When administered intravenously, Vitamin C (ascorbic acid) is preferentially toxic to cancer cells. Given in high enough doses to maintain plasma concentrations above levels that have been shown to be toxic to tumor cells in vitro. Vitamin C does not exhibit toxicity to non-cancerous human cells, making it an attractive support for conventional cancer therapy.
Vitamin C has also been shown to enhance the cytotoxicty (cancer killing effect) of several conventional chemotherapy drugs and reducing some of the many side effects of others when used as an adjunctive treatment.
In addition to these benefits, Intravenous Vitamin C therapy has been shown to reduce fatigue, pain, nausea, appetite loss, depression and sleep issues often associated with cancer.
How it works
Vitamin C is involved in many aspects of host resistance to cancer, and it has been known for many years that cancer patients have decreased circulating and tissue levels of vitamin C.
When given in high enough doses, Vitamin C inhibits cell division and growth through the production of hydrogen peroxide (H202) outside of cancer cells in the intracellular space. Normal, healthy cells contain an enzyme called catalase, which quickly and easily breaks down hydrogen peroxide into water and oxygen. Cancer cells, however, lack this enzyme and therefore the ability to neutralize hydrogen peroxide. As a result, hydrogen peroxide builds up in the connective tissue surrounding tumour cells, killing them or inhibiting their growth while leaving normal cells intact.
From a patient’s perspective, we most often hear reports of having more energy, increased appetite and better overall mood for up to 1 week following treatment. IV Vitamin C treatments can significantly improve quality of life of cancer patients and can potentially prolong expected survival times.

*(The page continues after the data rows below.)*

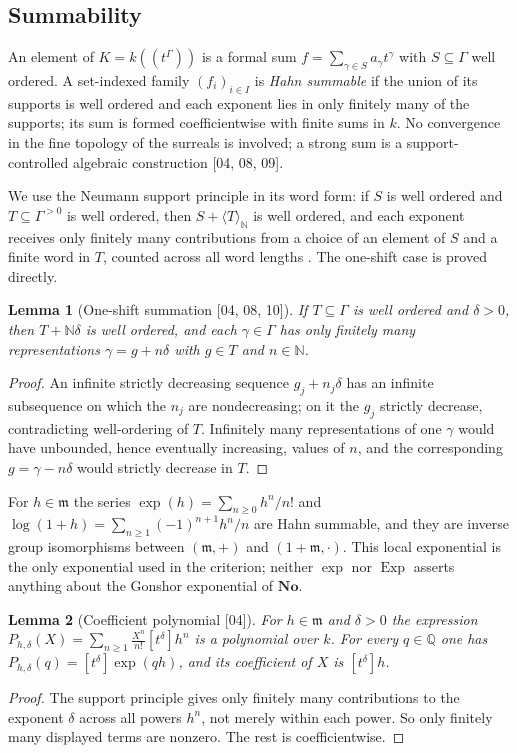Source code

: \documentclass[11pt,oneside]{article}
\numberwithin{equation}{section}
\newtheorem{lemma}[lemma]{Lemma}
\theoremstyle{definition}
\theoremstyle{remark}
\newcommand{\No}{\mathbf{No}}
\newcommand{\Q}{\mathbb Q}
\newcommand{\N}{\mathbb N}
\newcommand{\mm}{\mathfrak m}
\newcommand{\Exp}{\operatorname{Exp}}
\newcommand{\Hahn}[2]{#1((t^{#2}))}
\newcommand{\coef}[2]{[t^{#1}]#2}
\newcommand{\src}[1]{\textup{\textsf{\small[#1]}}}
\begin{document}
\subsection{Summability}

An element of $K=\Hahn k\Gamma$ is a formal sum $f=\sum_{\gamma\in S}a_\gamma
t^\gamma$ with $S\subseteq\Gamma$ well ordered. A set-indexed family
$(f_i)_{i\in I}$ is \emph{Hahn summable} if the union of its supports is well
ordered and each exponent lies in only finitely many of the supports; its sum
is formed coefficientwise with finite sums in $k$. No convergence in the fine
topology of the surreals is involved; a strong sum is a support-controlled
algebraic construction \src{04, 08, 09}.

We use the Neumann support principle in its word form: if $S$ is well ordered
and $T\subseteq\Gamma^{>0}$ is well ordered, then $S+\langle T\rangle_\N$ is well
ordered, and each exponent receives only finitely many contributions from a
choice of an element of $S$ and a finite word in $T$, counted across all word
lengths \cite{BKKPS}. The one-shift case is proved directly.

\begin{lemma}[One-shift summation \src{04, 08, 10}]\label{opa:lem:shift}
If $T\subseteq\Gamma$ is well ordered and $\delta>0$, then $T+\N\delta$ is well
ordered, and each $\gamma\in\Gamma$ has only finitely many representations
$\gamma=g+n\delta$ with $g\in T$ and $n\in\N$.
\end{lemma}
\begin{proof}
An infinite strictly decreasing sequence $g_j+n_j\delta$ has an infinite
subsequence on which the $n_j$ are nondecreasing; on it the $g_j$ strictly
decrease, contradicting well-ordering of $T$. Infinitely many representations
of one $\gamma$ would have unbounded, hence eventually increasing, values of
$n$, and the corresponding $g=\gamma-n\delta$ would strictly decrease in $T$.
\end{proof}

For $h\in\mm$ the series $\exp(h)=\sum_{n\ge0}h^n/n!$ and
$\log(1+h)=\sum_{n\ge1}(-1)^{n+1}h^n/n$ are Hahn summable, and they are
inverse group isomorphisms between $(\mm,+)$ and $(1+\mm,\cdot)$. This local
exponential is the only exponential used in the criterion; neither $\exp$ nor
$\Exp$ asserts anything about the Gonshor exponential of $\No$.

\begin{lemma}[Coefficient polynomial \src{04}]\label{opa:lem:polynomial}
For $h\in\mm$ and $\delta>0$ the expression
$P_{h,\delta}(X)=\sum_{n\ge1}\frac{X^n}{n!}\coef\delta{h^n}$ is a polynomial
over $k$. For every $q\in\Q$ one has $P_{h,\delta}(q)=\coef\delta{\exp(qh)}$,
and its coefficient of $X$ is $\coef\delta h$.
\end{lemma}
\begin{proof}
The support principle gives only finitely many contributions to the exponent
$\delta$ across all powers $h^n$, not merely within each power. So only
finitely many displayed terms are nonzero. The rest is coefficientwise.
\end{proof}
\end{document}
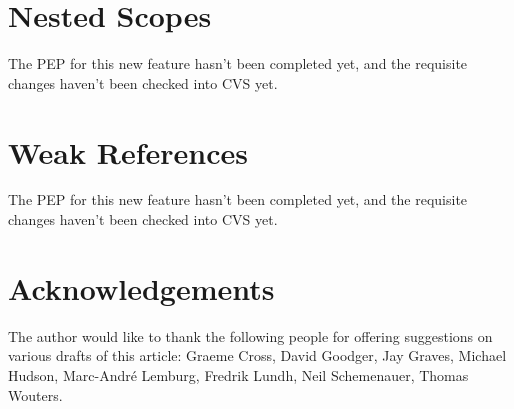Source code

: \documentclass{howto}
\begin{document}
\section{Nested Scopes}

The PEP for this new feature hasn't been completed yet, and the
requisite changes haven't been checked into CVS yet.

\begin{seealso}


\end{seealso}


\section{Weak References}

The PEP for this new feature hasn't been completed yet, and the
requisite changes haven't been checked into CVS yet.


\begin{seealso}


\end{seealso}


\section{Acknowledgements}

The author would like to thank the following people for offering suggestions
on various drafts of this article: Graeme Cross, 
David Goodger, Jay Graves, Michael Hudson,
Marc-Andr\'e Lemburg, Fredrik Lundh, Neil Schemenauer, Thomas Wouters.
\end{document}
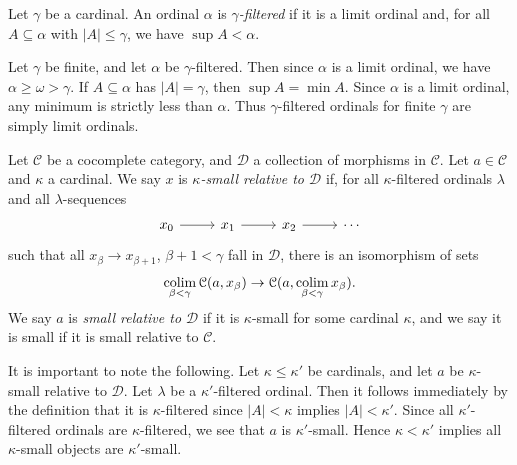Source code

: \begin{definition}\label{3.1.2}
	Let $\gamma $ be a cardinal. An ordinal $\alpha $ is \emph{$\gamma $-filtered} if it is a limit ordinal and, for all $A\subseteq \alpha $ with $\left| A \right| \leq \gamma $, we have $\sup A < \alpha $.
\end{definition}

\begin{remark}\label{3.1.3}
	Let $\gamma $ be finite, and let $\alpha $ be $\gamma $-filtered. Then since $\alpha $ is a limit ordinal, we have $\alpha \geq \omega >\gamma $. If $A\subseteq \alpha $ has $\left| A \right| =\gamma $, then $\sup A = \min A$. Since $\alpha $ is a limit ordinal, any minimum is strictly less than $\alpha $. Thus $\gamma $-filtered ordinals for finite $\gamma $ are simply limit ordinals.
\end{remark}

\begin{definition}\label{3.1.4}
	Let $\mathcal{C} $ be a cocomplete category, and $\mathcal{D} $ a collection of morphisms in $\mathcal{C} $. Let $a\in \mathcal{C} $ and $\kappa $ a cardinal. We say $x$ is \emph{$\kappa $-small relative to $\mathcal{D} $} if, for all $\kappa $-filtered ordinals $\lambda $ and all $\lambda $-sequences
	\[\begin{tikzcd}[row sep = 2.5em, column sep = 2.5em]
	x_0\ar[r]  & x_1\ar[r]  & x_2\ar[r]  & \cdots 
	\end{tikzcd}\]
	such that all $x_\beta \to x_{\beta +1} $, $\beta +1<\gamma $ fall in $\mathcal{D} $, there is an isomorphism of sets
	\[
		\colim_{\beta <\gamma } \mathcal{C} (a,x_\beta ) \to \mathcal{C} (a, \colim_{\beta <\gamma } x_\beta )
	.\]
	We say $a$ is \emph{small relative to $\mathcal{D} $} if it is $\kappa $-small for some cardinal $\kappa $, and we say it is small if it is small relative to $\mathcal{C} $.
\end{definition}

\begin{remark}\label{4.1.5}
	It is important to note the following. Let $\kappa \leq \kappa '$ be cardinals, and let $a$ be $\kappa $-small relative to $\mathcal{D} $. Let $\lambda$ be a $\kappa '$-filtered ordinal. Then it follows immediately by the definition that it is $\kappa $-filtered since $\left| A \right| < \kappa $ implies $\left| A \right| <\kappa '$. Since all $\kappa '$-filtered ordinals are $\kappa $-filtered, we see that $a$ is $\kappa'$-small. Hence $\kappa <\kappa '$ implies all $\kappa $-small objects are $\kappa '$-small.
\end{remark}


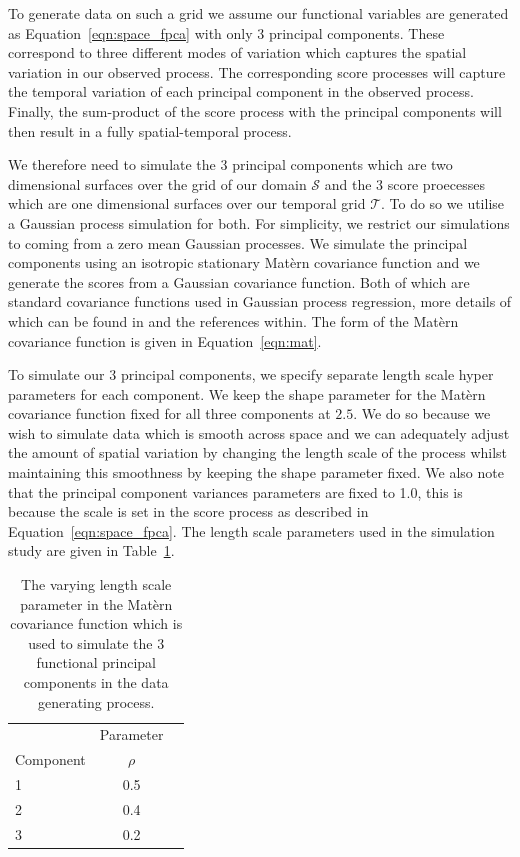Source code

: To generate data on such a grid we assume our functional variables are generated as Equation~\eqref{eqn:space_fpca} with only $3$ principal components.
These correspond to three different modes of variation which captures the spatial variation in our observed process.
The corresponding score processes will capture the temporal variation of each principal component in the observed process.
Finally, the sum-product of the score process with the principal components will then result in a fully spatial-temporal process. 

We therefore need to simulate the $3$ principal components which are two dimensional surfaces over the grid of our domain $\mathcal{S}$ and the $3$ score proecesses which are one dimensional surfaces over our temporal grid $\mathcal{T}$.
To do so we utilise a Gaussian process simulation for both.
For simplicity, we restrict our simulations to coming from a zero mean Gaussian processes.
We simulate the principal components using an isotropic stationary Mat\`{e}rn covariance function and we generate the scores from a Gaussian covariance function.
Both of which are standard covariance functions used in Gaussian process regression, more details of which can be found in \citep{williams_gaussian_2006} and the references within.
The form of the Mat\`{e}rn covariance function is given in Equation~\eqref{eqn:mat}. 

To simulate our $3$ principal components, we specify separate length scale hyper parameters for each component. 
We keep the shape parameter for the Mat\`{e}rn covariance function fixed for all three components at $2.5$. 
We do so because we wish to simulate data which is smooth across space and we can adequately adjust the amount of spatial variation by changing the length scale of the process whilst maintaining this smoothness by keeping the shape parameter fixed.
We also note that the principal component variances parameters are fixed to 1.0, this is because the scale is set in the score process as described in Equation~\eqref{eqn:space_fpca}.
The length scale parameters used in the simulation study are given in Table~\ref{tab:fpc_params}.

\begin{table}[htbp!] 
	\caption[Parameters for simulating functional principal component processes.]{The varying length scale parameter in the Mat\`{e}rn covariance function which is used to simulate the $3$ functional principal components in the data generating process.}
	\centering
	\label{tab:fpc_params}
	\begin{tabular}{l c c }
		\toprule
		& \multicolumn{1}{c}{Parameter} \\ 
		Component  & $\rho$ \\
		\midrule
		1 & 0.5 \\
		2 & 0.4 \\
		3 & 0.2 \\
		\bottomrule
	\end{tabular}
\end{table}

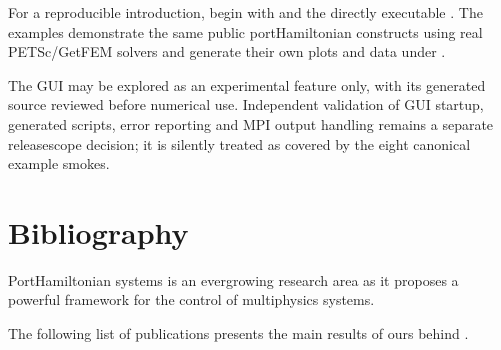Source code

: \documentclass[letterpaper,10pt,english]{sphinxmanual}
\begin{document}
\sphinxAtStartPar
For a reproducible introduction, begin with
{\hyperref[\detokenize{started::doc}]{}} and the directly executable
{\hyperref[\detokenize{examples::doc}]{}}. The examples demonstrate the same public
port\sphinxhyphen{}Hamiltonian constructs using real PETSc/GetFEM solvers
and generate their own plots and data under
.

\sphinxAtStartPar
The GUI may be explored as an experimental feature only,
with its generated source reviewed before numerical use.
Independent validation of GUI startup, generated scripts,
error reporting and MPI output handling remains a
separate release\sphinxhyphen{}scope decision; it is  silently
treated as covered by the eight canonical example smokes.

\sphinxstepscope


\section{Bibliography}
\label{\detokenize{biblio:bibliography}}\label{\detokenize{biblio::doc}}\label{\detokenize{biblio:biblio}}
\sphinxAtStartPar
Port\sphinxhyphen{}Hamiltonian systems is an ever\sphinxhyphen{}growing research area as it proposes a powerful framework for the control of multi\sphinxhyphen{}physics systems.

\sphinxAtStartPar
The following list of publications presents the main results of ours behind .
\end{document}

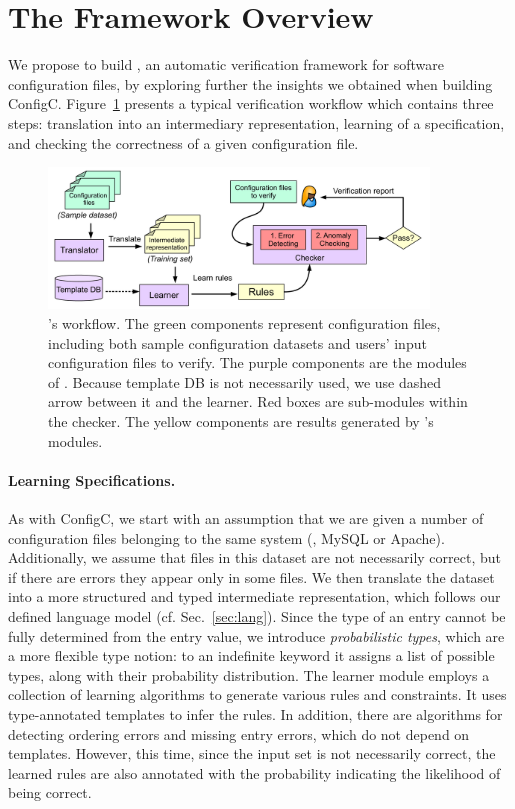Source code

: 
\section{The \app Framework Overview}
\label{sec:overview}

We propose to build \app, an automatic verification framework for 
software configuration files, by exploring further the insights we 
obtained when building ConfigC. Figure~\ref{fig-overview} presents
a typical \app verification workflow which contains three steps:
translation into an intermediary representation, learning of a specification,
and checking the correctness of a given configuration file. 

\begin{figure}[htbp] \centering
\includegraphics[width=0.9\textwidth]{figs/overview}
\caption{\app's workflow. The green components represent configuration 
  files, including both sample configuration datasets and users' input
  configuration files to verify. 
  The purple components are the modules of \app.
  Because template DB is not necessarily used, we use dashed
  arrow between it and the learner.
  Red boxes are sub-modules within the checker.
  The yellow components are results generated by \app's modules.}
\label{fig-overview}
\end{figure}

\paragraph{Learning Specifications.}
As with ConfigC, we start with an assumption 
that we are given a number of 
configuration files belonging to the same system (\eg, MySQL or Apache).
Additionally, we assume that files in this dataset are 
not necessarily correct, but if there are errors they appear only in some
files. We then translate the dataset into a more structured
and typed intermediate representation, which follows
our defined language model (cf. Sec.~\ref{sec:lang}).
Since the type of an entry cannot be fully determined from 
the entry value, we introduce {\em probabilistic types}, which are
a more flexible type notion: to an indefinite keyword it 
assigns a list of possible types, along with their probability 
distribution. The learner module employs a collection of learning
 algorithms to generate various rules and constraints.
It uses type-annotated templates to infer the rules. In addition, 
there are algorithms for detecting ordering errors and missing entry
errors, which do not depend on templates. However, this time, 
since the input set is not necessarily correct, the learned rules are
also annotated with the probability indicating the likelihood of being 
correct. 
 
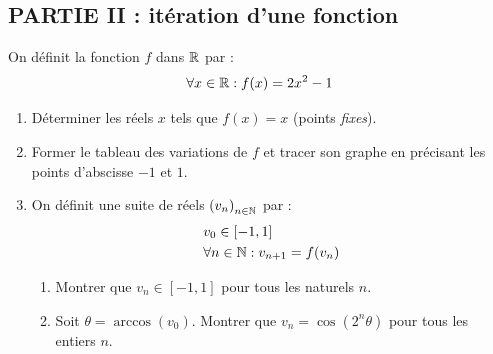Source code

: \subsection*{PARTIE II : itération d'une fonction}
On définit la fonction $f$ dans $\mathbb{R}$ par :
\begin{displaymath}
 \forall x\in \mathbb{R}: f(x) = 2x^2 - 1
\end{displaymath}
\begin{enumerate}
 \item Déterminer les réels $x$ tels que $f(x)=x$ (points \emph{fixes}).
 \item Former le tableau des variations de $f$ et tracer son graphe en précisant les points d'abscisse $-1$ et $1$.
 \item On définit une suite de réels $\left( v_n\right) _{n\in \mathbb{N}}$ par :
\begin{align*}
  &v_0 \in [-1,1]\\
  &\forall n\in \mathbb{N} : v_{n+1}= f(v_n)
\end{align*}
\begin{enumerate}
 \item Montrer que $v_n\in [-1,1]$ pour tous les naturels $n$.
 \item Soit $\theta=\arccos(v_0)$. Montrer que $v_n = \cos(2^n \theta)$ pour tous les entiers $n$.
\end{enumerate}
\end{enumerate}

Recent research has also found that intravenous Vitamin C does not interfere with the activity of many important chemotherapeutic drugs. In fact it has been shown to reinforce their activity and decrease the side effects of conventional chemotherapy treatments.
As far back as the 1970′s 2 time Nobel laureate Linus Pauling and his colleagues had been promoting the use of Vitamin C as a cancer treatment. The first clinical trial of Pauling and Cameron suggested that very high doses of Vitamin C (10g per day) administered intravenously was helpful in increasing survival time and improving quality of life in terminal cancer patients. Following this, two studies done at the Mayo clinic failed to reproduce their results when using 10 g of Vitamin C orally. Of course now we know that oral administration of Vitamin C does not increase blood levels to the level required to kill cancer cells. This is only achievable through IV administration. For example, oral Vitamin C (18 g per day) gives a blood level of up to 220 umol/L. IV Vitamin C (10 g) gives a blood level of approximately 5000 umol/L, or an approximately 25 fold increase.
Since the time of Pauling and Cameron, there has been many studies done on Vitamin C as a potential chemotherapeutic agent. Emerging research is showing that Vitamin C given by the intravenous route may function as an effective cancer therapy.
Treatment of cancer with High Dose Vitamin C should never be considered to replace an effective, proven treatment. It should only be considered where:
It is used as an adjunct to proven treatments.